Офицер подобрал шапку нижнего чина, спросил его о самочувствии. Подобного рода человеческий интерес, такой типичный теперь для Айры Гроума, был совсем не в традициях флота. Офицеру положено избегать чего бы то ни было личного – полностью избегать. Важна только служба, которую они несут все вместе. Хорлер попытался разглядеть в темноте лицо лейтенанта.
– А вы-то как, сэр? – спросил Хорлер. – Как вы себя чувствуете, теперь, когда снова с нами?

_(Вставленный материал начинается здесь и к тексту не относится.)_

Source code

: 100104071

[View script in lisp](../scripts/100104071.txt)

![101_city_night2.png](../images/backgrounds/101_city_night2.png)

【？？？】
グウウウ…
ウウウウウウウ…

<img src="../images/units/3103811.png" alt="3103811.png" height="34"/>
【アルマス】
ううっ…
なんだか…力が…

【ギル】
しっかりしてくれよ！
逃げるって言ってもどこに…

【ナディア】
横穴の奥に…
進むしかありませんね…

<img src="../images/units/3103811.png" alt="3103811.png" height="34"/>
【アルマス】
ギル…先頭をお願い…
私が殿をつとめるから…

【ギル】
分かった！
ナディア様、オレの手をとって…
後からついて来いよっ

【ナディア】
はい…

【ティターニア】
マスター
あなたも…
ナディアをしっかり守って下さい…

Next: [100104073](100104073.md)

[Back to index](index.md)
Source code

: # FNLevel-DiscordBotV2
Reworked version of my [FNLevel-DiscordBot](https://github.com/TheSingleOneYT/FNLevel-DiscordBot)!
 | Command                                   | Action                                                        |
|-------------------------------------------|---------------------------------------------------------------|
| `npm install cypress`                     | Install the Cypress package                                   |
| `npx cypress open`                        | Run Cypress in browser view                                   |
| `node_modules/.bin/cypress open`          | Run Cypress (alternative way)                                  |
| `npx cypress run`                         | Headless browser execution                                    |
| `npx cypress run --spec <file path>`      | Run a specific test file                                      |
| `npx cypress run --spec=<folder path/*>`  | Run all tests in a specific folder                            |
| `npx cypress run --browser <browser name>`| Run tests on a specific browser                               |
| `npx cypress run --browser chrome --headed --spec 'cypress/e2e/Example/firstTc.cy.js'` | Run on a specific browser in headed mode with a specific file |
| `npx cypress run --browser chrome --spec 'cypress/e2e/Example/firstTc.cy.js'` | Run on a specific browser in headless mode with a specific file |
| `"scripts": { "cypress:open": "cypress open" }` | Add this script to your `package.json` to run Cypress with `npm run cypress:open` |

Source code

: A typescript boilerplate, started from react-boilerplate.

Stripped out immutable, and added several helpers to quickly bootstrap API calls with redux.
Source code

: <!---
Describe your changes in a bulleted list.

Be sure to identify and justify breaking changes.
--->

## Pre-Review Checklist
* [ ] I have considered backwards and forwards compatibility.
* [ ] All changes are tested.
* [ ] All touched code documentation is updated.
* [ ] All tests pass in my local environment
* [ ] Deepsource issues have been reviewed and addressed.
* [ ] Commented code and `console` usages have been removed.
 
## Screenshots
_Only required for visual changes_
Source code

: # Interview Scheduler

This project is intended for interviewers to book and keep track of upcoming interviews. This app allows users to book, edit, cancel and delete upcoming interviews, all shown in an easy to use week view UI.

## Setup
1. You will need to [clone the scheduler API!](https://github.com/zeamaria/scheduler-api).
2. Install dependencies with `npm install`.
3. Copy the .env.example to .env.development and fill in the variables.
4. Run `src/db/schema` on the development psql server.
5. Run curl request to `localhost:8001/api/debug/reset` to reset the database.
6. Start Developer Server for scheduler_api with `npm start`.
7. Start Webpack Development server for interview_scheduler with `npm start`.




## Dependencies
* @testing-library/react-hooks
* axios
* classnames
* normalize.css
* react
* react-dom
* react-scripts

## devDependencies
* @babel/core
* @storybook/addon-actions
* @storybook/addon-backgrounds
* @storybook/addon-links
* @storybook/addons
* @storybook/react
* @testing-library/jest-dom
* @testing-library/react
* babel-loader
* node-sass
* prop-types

– Великолепно, Хорлер, – сказал он и засмеялся. Полтора месяца назад, когда они возвращались с конвоем, сформированным в Лондондерри, на них спикировал какой-то отбившийся от эскадрильи самолет и на бреющем полете обстрелял три корабля эскорта из четырех. Держась подальше от эсминца, он прошел над самым корветом. Двое матросов на носу упали – он увидел это с мостика. Он кинулся вниз по трапу, и тут пуля угодила ему в колено. Его швырнуло в сторону, он сорвался и ударился головой о стальную обшивку. Сотрясение мозга было очень тяжелым. Они опасались, что он уже не придет в себя. Когда до Галифакса оставался день пути, он пошевелил большими пальцами ног, а потом всеми пальцами на правой руке. Санитар громко ахнул. Он открыл глаза и понял, что жив, что смотрит на лица трех матросов, поразительно четкие в самых мельчайших особенностях. Люди, и у каждого свое лицо, и каждое лицо – это чудо: лицо человека, у которого есть своя собственная жизнь в удивительном, только ему принадлежащем мире. Чудо каждого из них потрясло его. На глаза у него навернулись слезы.
8
С утра небо и море купались в ярком блеске, и весь день конвой шел по своим коридорам, стараясь не разводить дыма. Они были в море всего второй день, а потому матросы пели и шутили, и он сам испытывал радостное возбуждение, так что, когда настала ночь, он, вместо того чтобы уснуть у себя в каюте, вышел на палубу подышать свежим воздухом. Безоблачное небо с безупречно круглой луной было как огромное блюдо, полное звезд, побледневших в сиянии луны. На палубе было светло как днем. Он ясно различал квадратное лицо капитана на мостике, он даже различал золотые шевроны на рукаве капитана. Это была одна из тех ночей, когда корвет преображался в серебряный корабль, плывущий по светящемуся, словно нарисованному морю. Стоя у правого борта, он видел шесть грузовых судов. Их увидела бы и немецкая подводная лодка. Однако в такую ночь никакая подлодка не могла бы всплыть и остаться незамеченной. Ничто в эту ночь не могло остаться незамеченным. Завороженный серебряным сиянием неба, серебряными дорожками на воде, он смотрел и смотрел, а потом вдруг замер от изумления. В огромной мерцающей хрустальной чаше возникло что-то. Там повис зал, зал ночного клуба. И в этом зале был столик с одним стулом. Потом зал величественно проплыл мимо и исчез.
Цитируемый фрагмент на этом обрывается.